→ What you should do
Search the material and gather each line with "Ishibashi" in it.

+++ Exercise input

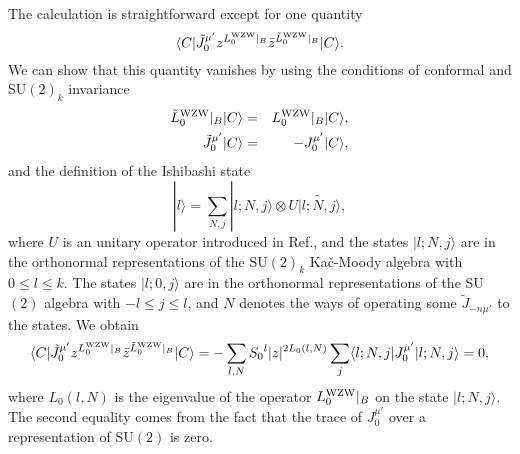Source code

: \documentclass[a4paper,prd,preprint]{revtex4}
\begin{document}
The calculation is straightforward except for one quantity
\begin{equation}
 \langle C | {\tilde J}_0^{\mu'} z^{L_0^{\rm WZW}\vert_B}
             {\bar z}^{{\tilde L}_0^{\rm WZW}\vert_B}
 | C \rangle.
\end{equation}
We can show that this quantity vanishes
 by using the conditions of
 conformal and SU$(2)_k$ invariance
\begin{eqnarray}
 {\tilde L}_0^{\rm WZW}\vert_B | C \rangle
  &=& L_0^{\rm WZW}\vert_B | C \rangle,
\\
 {\tilde J}_0^{\mu'} | C \rangle &=& - J_0^{\mu'} | C \rangle,
\end{eqnarray}
 and the definition of the Ishibashi state
\begin{equation}
 | l \rangle 
 = \sum_{N,j} | l; N, j \rangle
   \otimes U \widetilde {| l; N, j \rangle},
\end{equation}
 where $U$ is an unitary operator introduced in Ref.\cite{Ishibashi},
 and the states $| l; N, j \rangle$
 are in the orthonormal representations
 of the SU$(2)_k$ Ka\v c-Moody algebra with $0 \le l \le k$.
The states $| l; 0, j \rangle$ are in the orthonormal representations
 of the SU$(2)$ algebra with $-l \le j \le l$,
 and $N$ denotes the ways of operating some ${\tilde J}_{-n \mu'}$
 to the states.
We obtain
\begin{equation}
 \langle C | {\tilde J}_0^{\mu'} z^{L_0^{\rm WZW}\vert_B}
             {\bar z}^{{\tilde L}_0^{\rm WZW}\vert_B}
 | C \rangle
 = - \sum_{l,N} S_0{}^l |z|^{2 L_0(l,N)}
     \sum_j \langle l;N,j| J_0^{\mu'} |l;N,j \rangle = 0,
\end{equation}
 where $L_0(l,N)$ is the eigenvalue
 of the operator $L_0^{\rm WZW}\vert_B$
 on the state $|l;N,j \rangle$.
The second equality comes from the fact that
 the trace of $J_0^{\mu'}$ over a representation of SU$(2)$ is zero.
\end{document}
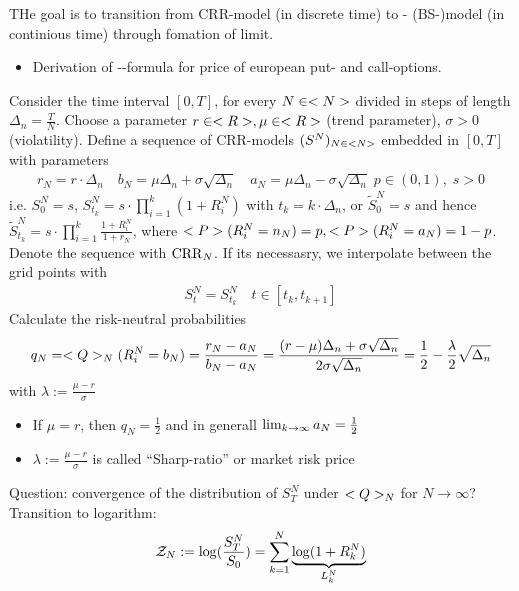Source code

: THe goal is to transition from CRR-model (in discrete time) to - (BS-)model (in continious time) through fomation of limit.
\begin{itemize}
	\item Derivation of --formula for price of european put- and call-options. 
\end{itemize}
Consider the time interval $[0,T]$, for every $N \in \N$ divided in steps of length $\Delta_n = \frac{T}{N}$. Choose a parameter $r \in \R, \mu \in \R$ (trend parameter), $\sigma > 0$ (violatility). Define a sequence of CRR-models $(S^N)_{N \in \N}$ embedded in $[0,T]$ with parameters
\begin{align*}
	r_N = r \cdot \Delta_n \quad b_N = \mu \Delta_n + \sigma \sqrt{\Delta_n}\quad a_N = \mu \Delta_n - \sigma \sqrt{\Delta_n}\;p \in (0,1),\;s> 0
\end{align*}
i.e. $S^N_0 = s$, $S^N_{t_k} = s \cdot \prod_{i=1}^k (1+R_i^N)$ with $t_k = k \cdot \Delta_n$, or $\tilde{S}_0^N = s$ and hence $\tilde{S}^N_{t_k}= s \cdot \prod_{i=1}^k \frac{1+R_i^N}{1+r_N}$, where $\P(R^N_i = n_N) = p, \P(R^N_i = a_N) = 1-p$.
Denote the sequence with $\CRR_N$. If its necessasry, we interpolate between the grid points with
\begin{align*}
	S_t^N = S^N_{t_k} \quad t \in [t_k,t_{k+1}]
\end{align*}
Calculate the risk-neutral probabilities
\begin{align*}
	q_N = \QQ_N(R_i^N = b_N) = \frac{r_N - a_N}{b_N - a_N} = \frac{(r-\mu)\Delta_n + \sigma \sqrt{\Delta_n}}{2\sigma\sqrt{\Delta_n}} = \frac{1}{2} - \frac{\lambda}{2}\sqrt{\Delta_n}
\end{align*}
with $\lambda := \frac{\mu - r}{\sigma}$
\begin{*remark}
	\begin{itemize}
		\item If $\mu = r$, then $q_N = \frac{1}{2}$ and in generall $\lim_{k \to \infty}a_N = \half$
		\item $\lambda := \frac{\mu - r}{\sigma}$ is called ``Sharp-ratio'' or market risk price 
	\end{itemize}
\end{*remark}
Question: convergence of the distribution of $S^N_T$ under $\QQ_N$ for $N \to \infty$?\\
Transition to logarithm:
\begin{align*}
	\ZZ_N := \log(\frac{S^N_T}{S_0}) = \sum_{k=1}^N \underbrace{\log(1+R_k^N)}_{L^N_k}
\end{align*}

++++++

→ Written solution
 and the definition of the Ishibashi state
 where $U$ is an unitary operator introduced in Ref.\cite{Ishibashi},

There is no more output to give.